TASK DIRECTIONS. State, as one number, how many lines in these records hold "researchgate".
☆ ☆ ☆
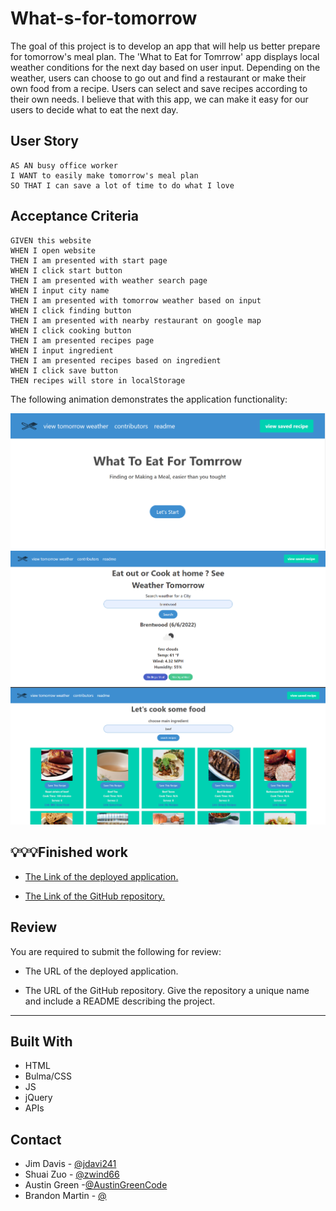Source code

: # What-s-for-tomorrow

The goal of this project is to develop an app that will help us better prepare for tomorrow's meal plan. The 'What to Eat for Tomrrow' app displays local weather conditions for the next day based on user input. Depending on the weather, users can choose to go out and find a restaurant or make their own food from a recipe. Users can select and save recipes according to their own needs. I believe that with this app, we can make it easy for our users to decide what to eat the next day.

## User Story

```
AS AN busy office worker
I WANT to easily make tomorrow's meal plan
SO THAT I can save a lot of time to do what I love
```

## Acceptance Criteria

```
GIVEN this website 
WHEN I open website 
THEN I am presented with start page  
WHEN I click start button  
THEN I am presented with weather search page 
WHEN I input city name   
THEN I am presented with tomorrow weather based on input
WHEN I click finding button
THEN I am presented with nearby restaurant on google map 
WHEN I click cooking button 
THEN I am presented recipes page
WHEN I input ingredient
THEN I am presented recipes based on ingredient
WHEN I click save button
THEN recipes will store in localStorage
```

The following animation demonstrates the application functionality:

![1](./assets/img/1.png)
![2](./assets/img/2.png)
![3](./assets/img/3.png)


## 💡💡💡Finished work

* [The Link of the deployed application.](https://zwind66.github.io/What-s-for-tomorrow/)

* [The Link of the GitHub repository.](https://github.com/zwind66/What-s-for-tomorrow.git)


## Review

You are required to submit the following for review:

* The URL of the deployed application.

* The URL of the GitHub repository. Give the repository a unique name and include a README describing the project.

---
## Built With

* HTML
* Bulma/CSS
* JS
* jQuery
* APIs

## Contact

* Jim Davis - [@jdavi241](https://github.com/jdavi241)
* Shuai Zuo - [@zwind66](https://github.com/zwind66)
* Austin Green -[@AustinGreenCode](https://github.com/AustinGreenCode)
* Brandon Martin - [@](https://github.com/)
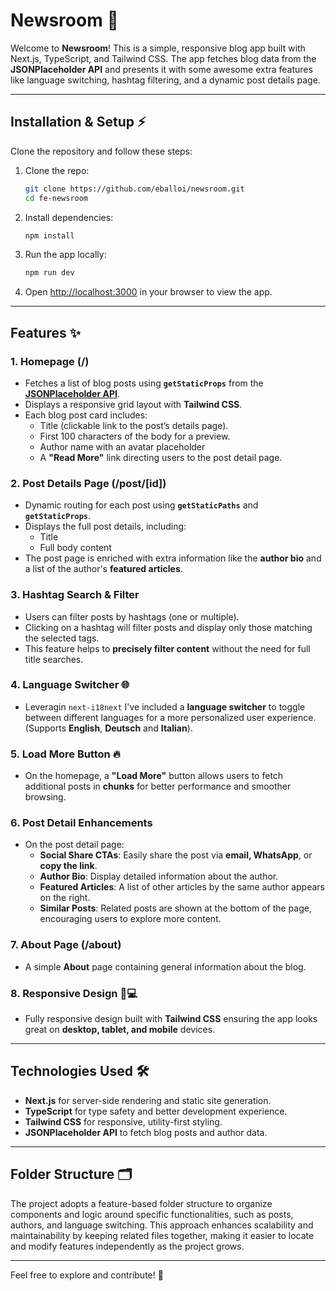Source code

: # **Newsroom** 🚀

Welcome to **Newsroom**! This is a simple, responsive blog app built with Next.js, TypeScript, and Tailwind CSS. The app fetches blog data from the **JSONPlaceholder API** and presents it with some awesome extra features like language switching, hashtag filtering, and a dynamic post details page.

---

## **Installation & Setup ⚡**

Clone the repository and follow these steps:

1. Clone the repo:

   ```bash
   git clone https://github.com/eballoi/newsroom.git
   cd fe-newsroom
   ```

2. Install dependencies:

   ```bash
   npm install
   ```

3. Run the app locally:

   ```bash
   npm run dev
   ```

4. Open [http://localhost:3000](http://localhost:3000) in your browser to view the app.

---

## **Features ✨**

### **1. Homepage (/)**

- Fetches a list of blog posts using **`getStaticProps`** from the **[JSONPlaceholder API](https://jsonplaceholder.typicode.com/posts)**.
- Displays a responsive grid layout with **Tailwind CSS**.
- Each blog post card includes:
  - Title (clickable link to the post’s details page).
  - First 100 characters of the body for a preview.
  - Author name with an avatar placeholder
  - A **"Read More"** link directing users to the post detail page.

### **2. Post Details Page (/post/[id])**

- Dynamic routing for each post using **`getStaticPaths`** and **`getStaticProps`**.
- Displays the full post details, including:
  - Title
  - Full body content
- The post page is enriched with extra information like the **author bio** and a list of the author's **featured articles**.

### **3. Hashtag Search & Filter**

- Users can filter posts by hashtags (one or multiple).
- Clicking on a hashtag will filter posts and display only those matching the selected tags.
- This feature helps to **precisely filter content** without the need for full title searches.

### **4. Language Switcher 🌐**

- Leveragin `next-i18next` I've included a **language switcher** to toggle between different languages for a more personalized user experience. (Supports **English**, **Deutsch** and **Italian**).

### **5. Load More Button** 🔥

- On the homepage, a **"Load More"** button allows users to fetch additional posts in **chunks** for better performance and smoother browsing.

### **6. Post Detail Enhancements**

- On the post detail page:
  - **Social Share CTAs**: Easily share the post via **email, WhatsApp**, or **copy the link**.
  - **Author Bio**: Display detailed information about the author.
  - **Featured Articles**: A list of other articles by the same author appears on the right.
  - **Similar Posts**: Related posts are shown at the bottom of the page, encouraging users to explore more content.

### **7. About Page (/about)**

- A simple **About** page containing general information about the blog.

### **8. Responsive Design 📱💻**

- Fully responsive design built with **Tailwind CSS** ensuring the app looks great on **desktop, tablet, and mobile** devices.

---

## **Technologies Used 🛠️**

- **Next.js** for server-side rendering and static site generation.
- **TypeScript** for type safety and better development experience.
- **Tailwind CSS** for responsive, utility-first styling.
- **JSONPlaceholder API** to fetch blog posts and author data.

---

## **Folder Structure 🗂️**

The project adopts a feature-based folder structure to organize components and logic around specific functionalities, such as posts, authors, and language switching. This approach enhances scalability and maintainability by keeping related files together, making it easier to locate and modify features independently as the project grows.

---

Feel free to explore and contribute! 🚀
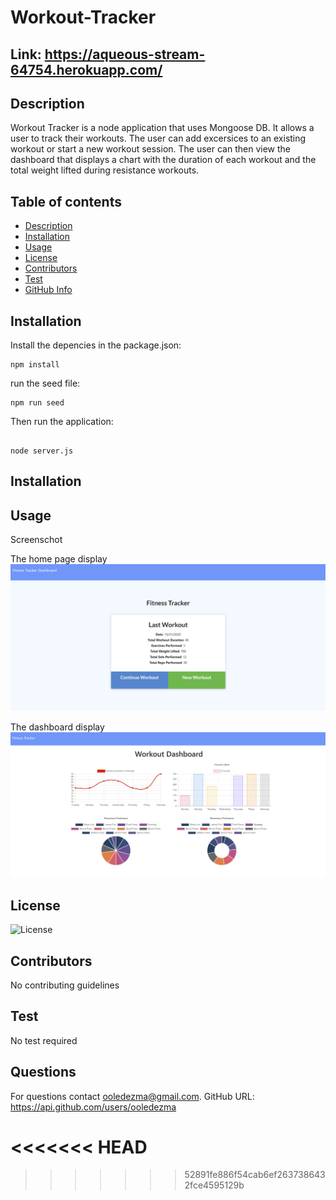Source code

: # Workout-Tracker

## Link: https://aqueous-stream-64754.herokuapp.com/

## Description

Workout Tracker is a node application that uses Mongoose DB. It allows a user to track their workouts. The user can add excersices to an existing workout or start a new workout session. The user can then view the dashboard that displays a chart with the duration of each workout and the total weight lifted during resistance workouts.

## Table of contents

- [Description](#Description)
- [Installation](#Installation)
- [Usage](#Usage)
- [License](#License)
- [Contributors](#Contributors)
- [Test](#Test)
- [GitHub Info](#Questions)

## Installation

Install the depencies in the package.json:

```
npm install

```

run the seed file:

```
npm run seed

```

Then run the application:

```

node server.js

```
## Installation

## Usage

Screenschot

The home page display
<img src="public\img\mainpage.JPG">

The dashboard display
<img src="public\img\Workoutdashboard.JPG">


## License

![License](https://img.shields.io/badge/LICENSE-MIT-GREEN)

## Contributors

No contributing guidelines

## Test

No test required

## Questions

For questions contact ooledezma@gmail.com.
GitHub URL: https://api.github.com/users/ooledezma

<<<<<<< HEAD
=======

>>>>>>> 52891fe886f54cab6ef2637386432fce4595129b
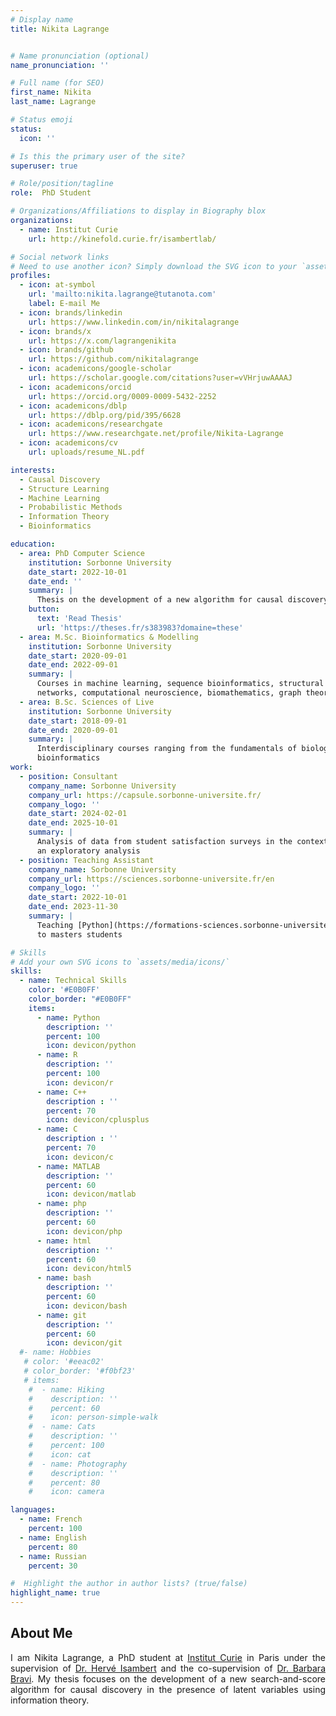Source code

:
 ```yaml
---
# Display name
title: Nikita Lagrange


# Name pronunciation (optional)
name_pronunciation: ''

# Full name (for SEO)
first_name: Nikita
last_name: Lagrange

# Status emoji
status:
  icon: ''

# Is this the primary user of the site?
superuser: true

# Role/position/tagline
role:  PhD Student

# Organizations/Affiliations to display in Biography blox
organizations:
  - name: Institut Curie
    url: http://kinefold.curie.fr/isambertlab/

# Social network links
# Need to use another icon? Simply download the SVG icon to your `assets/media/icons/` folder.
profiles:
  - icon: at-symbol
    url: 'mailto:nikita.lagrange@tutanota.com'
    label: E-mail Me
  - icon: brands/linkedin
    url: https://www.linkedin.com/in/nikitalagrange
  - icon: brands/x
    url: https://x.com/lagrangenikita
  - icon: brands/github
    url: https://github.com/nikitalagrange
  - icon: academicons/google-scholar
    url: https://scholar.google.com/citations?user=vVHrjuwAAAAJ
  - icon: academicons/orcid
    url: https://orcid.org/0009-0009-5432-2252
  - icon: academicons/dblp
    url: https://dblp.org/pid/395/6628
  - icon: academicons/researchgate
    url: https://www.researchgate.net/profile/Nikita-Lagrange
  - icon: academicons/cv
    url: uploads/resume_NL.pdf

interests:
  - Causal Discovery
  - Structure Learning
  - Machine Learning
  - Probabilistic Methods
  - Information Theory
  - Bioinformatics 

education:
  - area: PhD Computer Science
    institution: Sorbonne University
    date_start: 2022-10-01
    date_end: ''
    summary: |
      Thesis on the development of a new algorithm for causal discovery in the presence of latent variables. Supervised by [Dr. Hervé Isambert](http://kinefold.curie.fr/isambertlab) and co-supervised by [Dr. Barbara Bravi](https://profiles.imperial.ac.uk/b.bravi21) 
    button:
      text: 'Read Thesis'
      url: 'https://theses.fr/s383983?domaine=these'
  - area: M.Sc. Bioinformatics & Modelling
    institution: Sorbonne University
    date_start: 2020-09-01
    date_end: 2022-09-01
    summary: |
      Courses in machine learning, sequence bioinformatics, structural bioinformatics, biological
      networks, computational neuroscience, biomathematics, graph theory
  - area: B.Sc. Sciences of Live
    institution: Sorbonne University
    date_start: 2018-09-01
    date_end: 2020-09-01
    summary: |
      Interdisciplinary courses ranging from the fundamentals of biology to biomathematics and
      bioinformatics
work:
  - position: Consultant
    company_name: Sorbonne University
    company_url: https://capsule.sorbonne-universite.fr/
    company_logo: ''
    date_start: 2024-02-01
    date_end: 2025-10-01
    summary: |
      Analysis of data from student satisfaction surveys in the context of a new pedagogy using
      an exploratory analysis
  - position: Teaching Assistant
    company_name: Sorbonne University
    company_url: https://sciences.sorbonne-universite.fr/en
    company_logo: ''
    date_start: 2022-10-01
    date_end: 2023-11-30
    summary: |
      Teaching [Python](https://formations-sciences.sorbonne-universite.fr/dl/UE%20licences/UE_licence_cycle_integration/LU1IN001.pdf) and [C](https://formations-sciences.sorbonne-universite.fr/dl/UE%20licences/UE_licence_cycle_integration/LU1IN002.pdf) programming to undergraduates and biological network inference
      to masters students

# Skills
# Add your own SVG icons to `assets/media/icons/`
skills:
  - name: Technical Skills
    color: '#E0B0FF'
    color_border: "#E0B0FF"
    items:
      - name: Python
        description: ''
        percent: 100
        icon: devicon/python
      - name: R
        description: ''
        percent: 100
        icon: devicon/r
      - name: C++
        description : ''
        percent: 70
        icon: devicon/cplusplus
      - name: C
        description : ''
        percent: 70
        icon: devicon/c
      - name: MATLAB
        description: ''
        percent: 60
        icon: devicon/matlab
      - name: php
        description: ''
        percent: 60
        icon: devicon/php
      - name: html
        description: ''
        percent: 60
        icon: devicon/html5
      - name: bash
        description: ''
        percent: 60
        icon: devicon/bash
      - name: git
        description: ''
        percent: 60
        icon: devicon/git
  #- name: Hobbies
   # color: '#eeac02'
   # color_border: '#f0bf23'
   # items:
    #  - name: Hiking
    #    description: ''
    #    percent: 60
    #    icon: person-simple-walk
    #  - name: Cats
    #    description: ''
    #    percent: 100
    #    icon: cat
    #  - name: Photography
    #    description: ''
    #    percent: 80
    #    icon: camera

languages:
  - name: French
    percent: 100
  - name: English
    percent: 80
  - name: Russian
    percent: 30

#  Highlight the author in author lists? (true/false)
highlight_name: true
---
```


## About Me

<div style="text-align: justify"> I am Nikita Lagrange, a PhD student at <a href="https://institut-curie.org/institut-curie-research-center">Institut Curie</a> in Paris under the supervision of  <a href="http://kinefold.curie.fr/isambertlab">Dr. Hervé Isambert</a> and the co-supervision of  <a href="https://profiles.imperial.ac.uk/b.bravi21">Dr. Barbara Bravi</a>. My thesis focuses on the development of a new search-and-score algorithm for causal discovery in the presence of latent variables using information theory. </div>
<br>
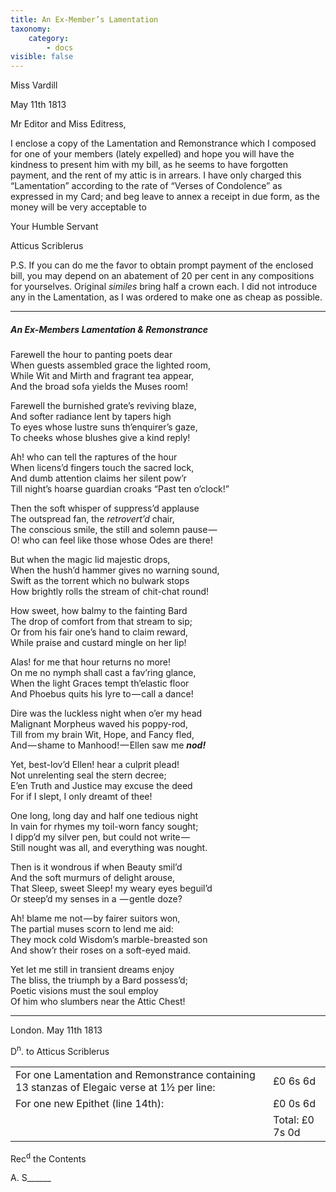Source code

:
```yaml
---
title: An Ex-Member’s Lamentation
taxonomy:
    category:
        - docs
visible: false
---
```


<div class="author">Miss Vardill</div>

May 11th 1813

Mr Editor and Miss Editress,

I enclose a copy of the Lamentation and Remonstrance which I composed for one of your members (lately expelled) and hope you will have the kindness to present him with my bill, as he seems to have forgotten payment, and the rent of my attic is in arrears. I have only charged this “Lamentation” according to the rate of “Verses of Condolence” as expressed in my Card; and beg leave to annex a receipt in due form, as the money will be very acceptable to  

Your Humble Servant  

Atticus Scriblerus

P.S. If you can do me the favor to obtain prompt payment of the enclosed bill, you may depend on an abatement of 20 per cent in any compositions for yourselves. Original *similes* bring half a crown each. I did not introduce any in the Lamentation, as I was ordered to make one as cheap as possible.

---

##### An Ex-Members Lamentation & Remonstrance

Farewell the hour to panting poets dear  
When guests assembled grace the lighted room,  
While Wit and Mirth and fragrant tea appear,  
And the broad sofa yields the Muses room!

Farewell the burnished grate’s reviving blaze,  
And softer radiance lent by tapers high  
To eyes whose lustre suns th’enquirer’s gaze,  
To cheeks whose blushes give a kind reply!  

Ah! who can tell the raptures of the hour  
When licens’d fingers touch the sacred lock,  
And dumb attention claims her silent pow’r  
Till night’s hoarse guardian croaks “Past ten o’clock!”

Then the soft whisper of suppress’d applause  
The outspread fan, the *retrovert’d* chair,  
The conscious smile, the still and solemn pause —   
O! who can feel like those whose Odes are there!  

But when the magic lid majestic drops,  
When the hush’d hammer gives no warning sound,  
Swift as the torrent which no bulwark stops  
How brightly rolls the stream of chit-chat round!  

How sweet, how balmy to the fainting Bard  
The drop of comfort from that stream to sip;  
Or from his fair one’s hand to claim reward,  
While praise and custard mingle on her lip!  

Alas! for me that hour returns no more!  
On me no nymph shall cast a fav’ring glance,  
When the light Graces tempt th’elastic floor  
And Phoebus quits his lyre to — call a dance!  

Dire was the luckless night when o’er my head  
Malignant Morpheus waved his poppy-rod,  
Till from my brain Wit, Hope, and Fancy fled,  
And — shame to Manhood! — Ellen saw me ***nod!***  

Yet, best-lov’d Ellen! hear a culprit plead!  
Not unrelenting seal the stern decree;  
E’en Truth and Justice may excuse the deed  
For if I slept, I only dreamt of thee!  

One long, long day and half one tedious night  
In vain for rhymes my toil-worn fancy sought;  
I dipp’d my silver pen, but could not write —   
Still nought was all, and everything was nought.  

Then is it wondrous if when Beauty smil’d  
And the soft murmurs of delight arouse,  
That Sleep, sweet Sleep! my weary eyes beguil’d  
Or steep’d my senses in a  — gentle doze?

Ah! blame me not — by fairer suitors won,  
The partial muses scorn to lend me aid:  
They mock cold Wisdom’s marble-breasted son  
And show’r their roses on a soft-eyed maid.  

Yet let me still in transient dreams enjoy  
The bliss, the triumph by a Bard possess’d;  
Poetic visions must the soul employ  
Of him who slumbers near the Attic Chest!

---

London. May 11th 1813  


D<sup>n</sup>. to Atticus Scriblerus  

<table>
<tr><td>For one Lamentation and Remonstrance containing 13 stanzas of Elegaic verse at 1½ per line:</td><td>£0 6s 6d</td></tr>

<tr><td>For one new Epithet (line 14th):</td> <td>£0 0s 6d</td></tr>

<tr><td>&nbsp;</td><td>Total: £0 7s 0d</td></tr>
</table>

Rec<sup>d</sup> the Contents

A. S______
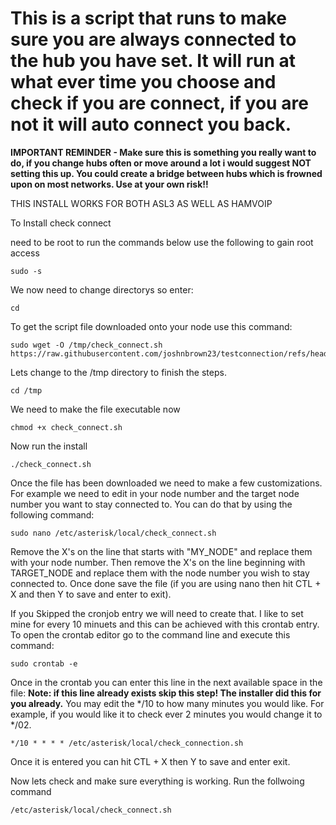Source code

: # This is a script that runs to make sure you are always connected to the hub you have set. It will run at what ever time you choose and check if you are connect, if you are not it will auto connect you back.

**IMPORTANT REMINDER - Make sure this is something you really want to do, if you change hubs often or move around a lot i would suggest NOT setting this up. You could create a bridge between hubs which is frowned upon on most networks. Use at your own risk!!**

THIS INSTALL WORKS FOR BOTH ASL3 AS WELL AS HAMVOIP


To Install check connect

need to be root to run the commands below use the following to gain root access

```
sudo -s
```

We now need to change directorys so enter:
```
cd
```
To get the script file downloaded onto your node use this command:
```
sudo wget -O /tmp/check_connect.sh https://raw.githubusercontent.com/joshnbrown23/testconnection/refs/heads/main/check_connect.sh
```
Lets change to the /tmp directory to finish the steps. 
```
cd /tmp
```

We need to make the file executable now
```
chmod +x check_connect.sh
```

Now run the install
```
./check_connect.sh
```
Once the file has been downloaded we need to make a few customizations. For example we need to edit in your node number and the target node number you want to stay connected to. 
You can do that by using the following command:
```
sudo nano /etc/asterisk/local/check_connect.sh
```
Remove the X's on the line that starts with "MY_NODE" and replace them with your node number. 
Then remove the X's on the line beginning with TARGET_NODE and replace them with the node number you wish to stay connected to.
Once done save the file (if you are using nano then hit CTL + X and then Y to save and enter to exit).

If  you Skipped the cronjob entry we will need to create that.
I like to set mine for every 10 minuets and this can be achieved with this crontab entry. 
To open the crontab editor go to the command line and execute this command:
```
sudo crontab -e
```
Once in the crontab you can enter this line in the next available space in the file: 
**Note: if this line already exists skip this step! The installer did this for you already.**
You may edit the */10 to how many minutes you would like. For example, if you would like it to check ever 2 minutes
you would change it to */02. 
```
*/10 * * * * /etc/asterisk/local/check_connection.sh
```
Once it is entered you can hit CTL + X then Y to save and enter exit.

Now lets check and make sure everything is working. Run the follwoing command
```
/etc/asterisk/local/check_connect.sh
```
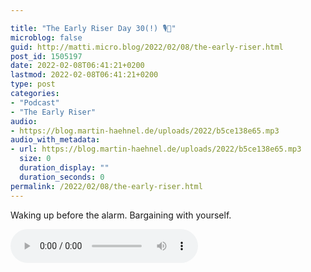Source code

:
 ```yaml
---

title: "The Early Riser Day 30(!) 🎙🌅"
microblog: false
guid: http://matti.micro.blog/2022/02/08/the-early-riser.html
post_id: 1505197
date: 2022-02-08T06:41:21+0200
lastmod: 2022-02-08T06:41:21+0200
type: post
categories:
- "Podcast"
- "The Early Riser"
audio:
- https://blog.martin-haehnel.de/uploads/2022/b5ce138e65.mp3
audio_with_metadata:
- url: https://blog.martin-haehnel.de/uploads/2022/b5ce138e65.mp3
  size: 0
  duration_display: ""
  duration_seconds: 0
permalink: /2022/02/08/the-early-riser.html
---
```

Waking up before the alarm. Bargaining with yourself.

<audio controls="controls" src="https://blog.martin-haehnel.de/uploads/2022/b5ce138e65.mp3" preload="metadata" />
☆ ☆ ☆
RESPONSE AREA. 2